Pictures paired with source code =
_ _ _ _ _ _ _

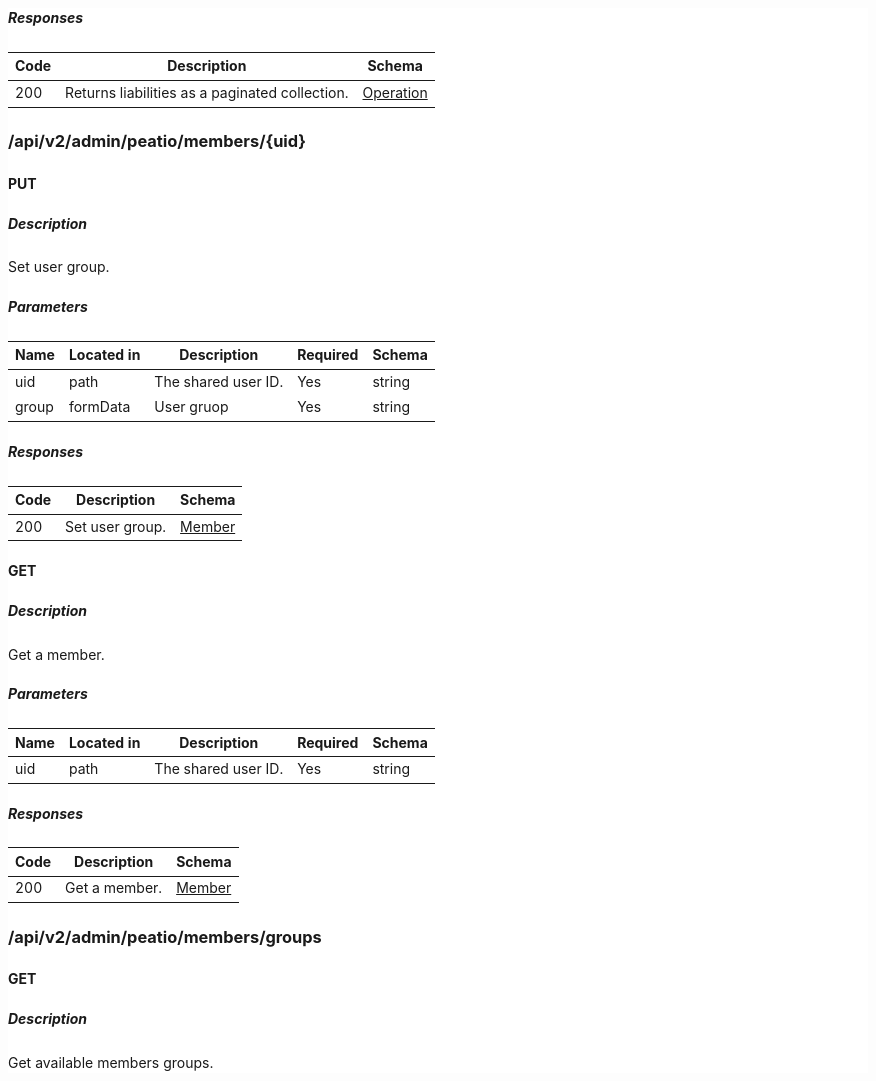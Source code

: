 ##### Responses

| Code | Description | Schema |
| ---- | ----------- | ------ |
| 200 | Returns liabilities as a paginated collection. | [Operation](#operation) |

### /api/v2/admin/peatio/members/{uid}

#### PUT
##### Description

Set user group.

##### Parameters

| Name | Located in | Description | Required | Schema |
| ---- | ---------- | ----------- | -------- | ---- |
| uid | path | The shared user ID. | Yes | string |
| group | formData | User gruop | Yes | string |

##### Responses

| Code | Description | Schema |
| ---- | ----------- | ------ |
| 200 | Set user group. | [Member](#member) |

#### GET
##### Description

Get a member.

##### Parameters

| Name | Located in | Description | Required | Schema |
| ---- | ---------- | ----------- | -------- | ---- |
| uid | path | The shared user ID. | Yes | string |

##### Responses

| Code | Description | Schema |
| ---- | ----------- | ------ |
| 200 | Get a member. | [Member](#member) |

### /api/v2/admin/peatio/members/groups

#### GET
##### Description

Get available members groups.
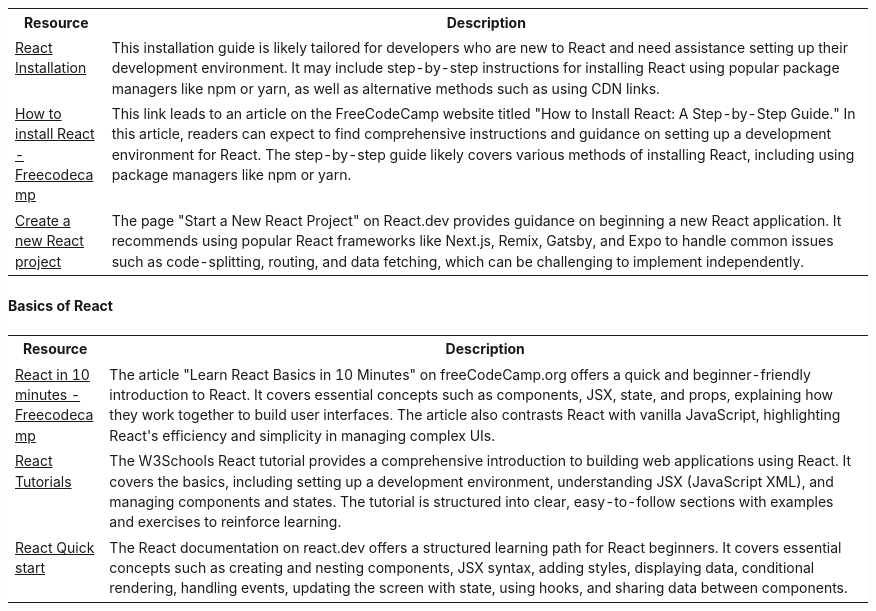 <table width="100%">
      <tr>
        <th>Resource</th>
        <th>Description</th>
      </tr>
       <tr>
        <td><a href="https://react.dev/learn/installation">React Installation</a></td>
        <td> This installation guide is likely tailored for developers who are new to React and need assistance setting up their development environment. It may include step-by-step instructions for installing React using popular package managers like npm or yarn, as well as alternative methods such as using CDN links.</td>
      </tr>
      <tr>
        <td><a href="https://www.freecodecamp.org/news/how-to-install-react-a-step-by-step-guide/">How to install React - Freecodecamp</a></td>
        <td>This link leads to an article on the FreeCodeCamp website titled "How to Install React: A Step-by-Step Guide." In this article, readers can expect to find comprehensive instructions and guidance on setting up a development environment for React. The step-by-step guide likely covers various methods of installing React, including using package managers like npm or yarn. </td>
      </tr>
      <tr>
        <td><a href="https://react.dev/learn/start-a-new-react-project">Create a new React project</a></td>
        <td>The page "Start a New React Project" on React.dev provides guidance on beginning a new React application. It recommends using popular React frameworks like Next.js, Remix, Gatsby, and Expo to handle common issues such as code-splitting, routing, and data fetching, which can be challenging to implement independently.</td>
      </tr>
</table>

#### Basics of React

<table width="100%">
      <tr>
        <th>Resource</th>
        <th>Description</th>
      </tr>
       <tr>
        <td><a href="https://www.freecodecamp.org/news/learn-react-basics-in-10-minutes/">React in 10 minutes - Freecodecamp</a></td>
        <td>The article "Learn React Basics in 10 Minutes" on freeCodeCamp.org offers a quick and beginner-friendly introduction to React. It covers essential concepts such as components, JSX, state, and props, explaining how they work together to build user interfaces. The article also contrasts React with vanilla JavaScript, highlighting React's efficiency and simplicity in managing complex UIs.</td>
      </tr>
      <tr>
        <td><a href="https://www.w3schools.com/react/default.asp">React Tutorials</a></td>
        <td>The W3Schools React tutorial provides a comprehensive introduction to building web applications using React. It covers the basics, including setting up a development environment, understanding JSX (JavaScript XML), and managing components and states. The tutorial is structured into clear, easy-to-follow sections with examples and exercises to reinforce learning.</td>
      </tr>
      <tr>
        <td><a href="https://react.dev/learn">React Quick start</a></td>
        <td>The React documentation on react.dev offers a structured learning path for React beginners. It covers essential concepts such as creating and nesting components, JSX syntax, adding styles, displaying data, conditional rendering, handling events, updating the screen with state, using hooks, and sharing data between components.</td>
      </tr>
</table>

_ _ _ _ _ _ _

Problem to work on =
The result should be every line of the data, reproduced exactly, with the images removed.

Answer for this exercise =
Source code

: ##### Responses

| Code | Description | Schema |
| ---- | ----------- | ------ |
| 200 | Returns liabilities as a paginated collection. | [Operation](#operation) |

### /api/v2/admin/peatio/members/{uid}

#### PUT
##### Description

Set user group.

##### Parameters

| Name | Located in | Description | Required | Schema |
| ---- | ---------- | ----------- | -------- | ---- |
| uid | path | The shared user ID. | Yes | string |
| group | formData | User gruop | Yes | string |

##### Responses

| Code | Description | Schema |
| ---- | ----------- | ------ |
| 200 | Set user group. | [Member](#member) |

#### GET
##### Description

Get a member.

##### Parameters

| Name | Located in | Description | Required | Schema |
| ---- | ---------- | ----------- | -------- | ---- |
| uid | path | The shared user ID. | Yes | string |

##### Responses

| Code | Description | Schema |
| ---- | ----------- | ------ |
| 200 | Get a member. | [Member](#member) |

### /api/v2/admin/peatio/members/groups

#### GET
##### Description

Get available members groups.
 <table width="100%">
      <tr>
        <th>Resource</th>
        <th>Description</th>
      </tr>
       <tr>
        <td><a href="https://react.dev/learn/installation">React Installation</a></td>
        <td> This installation guide is likely tailored for developers who are new to React and need assistance setting up their development environment. It may include step-by-step instructions for installing React using popular package managers like npm or yarn, as well as alternative methods such as using CDN links.</td>
      </tr>
      <tr>
        <td><a href="https://www.freecodecamp.org/news/how-to-install-react-a-step-by-step-guide/">How to install React - Freecodecamp</a></td>
        <td>This link leads to an article on the FreeCodeCamp website titled "How to Install React: A Step-by-Step Guide." In this article, readers can expect to find comprehensive instructions and guidance on setting up a development environment for React. The step-by-step guide likely covers various methods of installing React, including using package managers like npm or yarn. </td>
      </tr>
      <tr>
        <td><a href="https://react.dev/learn/start-a-new-react-project">Create a new React project</a></td>
        <td>The page "Start a New React Project" on React.dev provides guidance on beginning a new React application. It recommends using popular React frameworks like Next.js, Remix, Gatsby, and Expo to handle common issues such as code-splitting, routing, and data fetching, which can be challenging to implement independently.</td>
      </tr>
</table>

#### Basics of React

<table width="100%">
      <tr>
        <th>Resource</th>
        <th>Description</th>
      </tr>
       <tr>
        <td><a href="https://www.freecodecamp.org/news/learn-react-basics-in-10-minutes/">React in 10 minutes - Freecodecamp</a></td>
        <td>The article "Learn React Basics in 10 Minutes" on freeCodeCamp.org offers a quick and beginner-friendly introduction to React. It covers essential concepts such as components, JSX, state, and props, explaining how they work together to build user interfaces. The article also contrasts React with vanilla JavaScript, highlighting React's efficiency and simplicity in managing complex UIs.</td>
      </tr>
      <tr>
        <td><a href="https://www.w3schools.com/react/default.asp">React Tutorials</a></td>
        <td>The W3Schools React tutorial provides a comprehensive introduction to building web applications using React. It covers the basics, including setting up a development environment, understanding JSX (JavaScript XML), and managing components and states. The tutorial is structured into clear, easy-to-follow sections with examples and exercises to reinforce learning.</td>
      </tr>
      <tr>
        <td><a href="https://react.dev/learn">React Quick start</a></td>
        <td>The React documentation on react.dev offers a structured learning path for React beginners. It covers essential concepts such as creating and nesting components, JSX syntax, adding styles, displaying data, conditional rendering, handling events, updating the screen with state, using hooks, and sharing data between components.</td>
      </tr>
</table>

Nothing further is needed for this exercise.